Edgar was furious. He couldn’t believe that his closest and most valued friend would attack him like this. He gathered his PADDs and threw the tray in the replicator. A few meters down the hall, Edgar turned and stopped into an unoccupied room with a console. “Computer activate subspace network connection, authorization Calvin seven-two-Theta-Foxtrot.”
“Command authorization accepted.”
“Contact Admiral Quinn, Earth spacedock.” The computer chirped again a compliance. Within moments, the admiral’s face was on the viewscreen.
“You must be in some pretty deep shit if you’re calling me first.” Quinn’s tone suggested he already read Hansen’s report, and that the conversation had few options to go outside of downhill.
“No, Sir, I simply decided it’d be faster if I just confessed and you threw me in the brig early.”
“I don’t know if it’s a Romulan tradition or some other reason your mother decided to give you a pair of brass ones but that stunt in the holomatrix lab is your official strike two.”
“Yes, Sir.”
“How are you recovering?”
“Ribs are still sore, can’t focus on one object for very long without getting a headache, but Dr. Turek told me I had to rest from treatments before he could continue.”
“I’d wager part of that is his own brand of torture you’ve earned.”
“Yes, sir.” Edgar said, slowly letting the attacks get under his skin.
“How’s the rest of your crew?”
“Reports from the senior officers indicate on a whole they’re fine.

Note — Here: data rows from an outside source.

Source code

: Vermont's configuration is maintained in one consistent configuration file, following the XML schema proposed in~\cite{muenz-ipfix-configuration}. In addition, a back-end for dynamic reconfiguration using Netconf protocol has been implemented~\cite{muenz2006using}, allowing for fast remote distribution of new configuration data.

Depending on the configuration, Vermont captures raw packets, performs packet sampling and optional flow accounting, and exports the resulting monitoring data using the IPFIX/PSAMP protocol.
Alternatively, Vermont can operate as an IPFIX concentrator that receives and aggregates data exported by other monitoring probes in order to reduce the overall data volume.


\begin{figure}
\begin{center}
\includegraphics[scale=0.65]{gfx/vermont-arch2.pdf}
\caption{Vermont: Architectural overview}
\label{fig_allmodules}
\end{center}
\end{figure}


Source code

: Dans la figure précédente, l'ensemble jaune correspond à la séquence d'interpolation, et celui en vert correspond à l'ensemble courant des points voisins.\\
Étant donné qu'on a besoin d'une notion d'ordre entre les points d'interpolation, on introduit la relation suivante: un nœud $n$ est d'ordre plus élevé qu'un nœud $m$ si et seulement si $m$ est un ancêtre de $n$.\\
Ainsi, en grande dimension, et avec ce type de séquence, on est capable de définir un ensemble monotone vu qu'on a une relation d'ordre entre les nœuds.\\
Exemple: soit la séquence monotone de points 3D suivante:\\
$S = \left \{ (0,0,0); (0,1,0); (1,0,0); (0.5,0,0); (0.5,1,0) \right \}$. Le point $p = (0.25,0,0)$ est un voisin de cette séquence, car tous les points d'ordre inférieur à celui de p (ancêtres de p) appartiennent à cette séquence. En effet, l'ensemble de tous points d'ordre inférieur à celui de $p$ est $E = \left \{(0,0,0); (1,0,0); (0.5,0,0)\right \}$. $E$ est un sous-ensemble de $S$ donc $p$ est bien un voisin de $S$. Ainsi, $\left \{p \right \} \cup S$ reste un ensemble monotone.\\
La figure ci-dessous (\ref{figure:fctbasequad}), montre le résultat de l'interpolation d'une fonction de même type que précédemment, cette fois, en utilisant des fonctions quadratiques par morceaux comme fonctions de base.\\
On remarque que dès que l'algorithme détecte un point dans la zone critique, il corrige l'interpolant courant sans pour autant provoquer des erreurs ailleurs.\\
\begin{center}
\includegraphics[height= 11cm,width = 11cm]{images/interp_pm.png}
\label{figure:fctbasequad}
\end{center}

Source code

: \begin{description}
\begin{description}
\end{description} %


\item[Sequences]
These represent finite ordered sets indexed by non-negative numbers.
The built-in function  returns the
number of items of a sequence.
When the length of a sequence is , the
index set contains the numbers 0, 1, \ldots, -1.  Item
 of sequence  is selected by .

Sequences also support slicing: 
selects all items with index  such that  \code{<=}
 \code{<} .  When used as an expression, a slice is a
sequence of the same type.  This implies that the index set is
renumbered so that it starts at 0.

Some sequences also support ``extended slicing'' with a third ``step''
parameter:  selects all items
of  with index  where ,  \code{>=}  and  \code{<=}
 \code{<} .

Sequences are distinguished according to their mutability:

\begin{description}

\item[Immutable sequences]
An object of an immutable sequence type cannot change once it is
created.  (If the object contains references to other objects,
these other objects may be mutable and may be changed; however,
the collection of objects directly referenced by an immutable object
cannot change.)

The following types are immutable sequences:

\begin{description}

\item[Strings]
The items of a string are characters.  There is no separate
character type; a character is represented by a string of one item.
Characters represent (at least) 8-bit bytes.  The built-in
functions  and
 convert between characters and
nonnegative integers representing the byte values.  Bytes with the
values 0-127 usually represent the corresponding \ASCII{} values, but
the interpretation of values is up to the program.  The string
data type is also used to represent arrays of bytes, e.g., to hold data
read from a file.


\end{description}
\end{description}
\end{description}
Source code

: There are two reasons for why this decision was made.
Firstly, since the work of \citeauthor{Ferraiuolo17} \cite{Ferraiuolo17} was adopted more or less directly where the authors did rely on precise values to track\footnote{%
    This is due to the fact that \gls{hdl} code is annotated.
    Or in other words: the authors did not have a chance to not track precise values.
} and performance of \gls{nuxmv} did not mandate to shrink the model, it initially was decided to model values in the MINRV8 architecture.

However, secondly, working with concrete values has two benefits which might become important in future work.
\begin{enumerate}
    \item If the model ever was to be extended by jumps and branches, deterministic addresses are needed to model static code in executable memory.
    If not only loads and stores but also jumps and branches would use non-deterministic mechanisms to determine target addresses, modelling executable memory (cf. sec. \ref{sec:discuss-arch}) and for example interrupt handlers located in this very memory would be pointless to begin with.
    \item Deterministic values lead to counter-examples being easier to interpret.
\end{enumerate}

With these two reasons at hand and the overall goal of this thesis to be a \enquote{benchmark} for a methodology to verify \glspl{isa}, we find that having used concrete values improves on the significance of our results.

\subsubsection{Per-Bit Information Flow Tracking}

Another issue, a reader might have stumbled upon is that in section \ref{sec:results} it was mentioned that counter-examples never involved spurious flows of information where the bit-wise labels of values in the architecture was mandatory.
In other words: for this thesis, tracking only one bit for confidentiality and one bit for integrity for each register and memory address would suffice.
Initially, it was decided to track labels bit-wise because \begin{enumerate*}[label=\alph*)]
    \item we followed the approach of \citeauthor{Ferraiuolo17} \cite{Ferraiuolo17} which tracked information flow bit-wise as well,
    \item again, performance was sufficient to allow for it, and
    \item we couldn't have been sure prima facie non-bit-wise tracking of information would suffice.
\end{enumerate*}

We did lose a few that were on the station during the attack, however. Most of them are a bit confused about what exactly happened, but I have a team piecing together the events to get a proper timeline.”
“I expect to see that report in my inbox no later than week’s end.”
“Yes, Sir.”
“Edgar, I tell you this from mentor to protege: get your act together. I remember a young cadet full of vigor and ideas and a cool brow under pressure but, all I have seen out of you is a liability. Find out what happened to him and get him back here.”
Quinn disconnected the feed abruptly leaving Edgar in the small room alone. With only his thoughts and comments from both Solek and Quinn, the once irritating testimony of Lt. Matoya now held weight behind the words.
“Computer, compile PADDs two and three into a compression file and encrypt for Starfleet Intelligence, use level seven passkey algorithms.” The classic chirp of compliance barely reverberated in the walls. “Send PADD one to Lieutenant Matoya with the encrypted file attached. Encrypt message: priority one: Eyes Only.”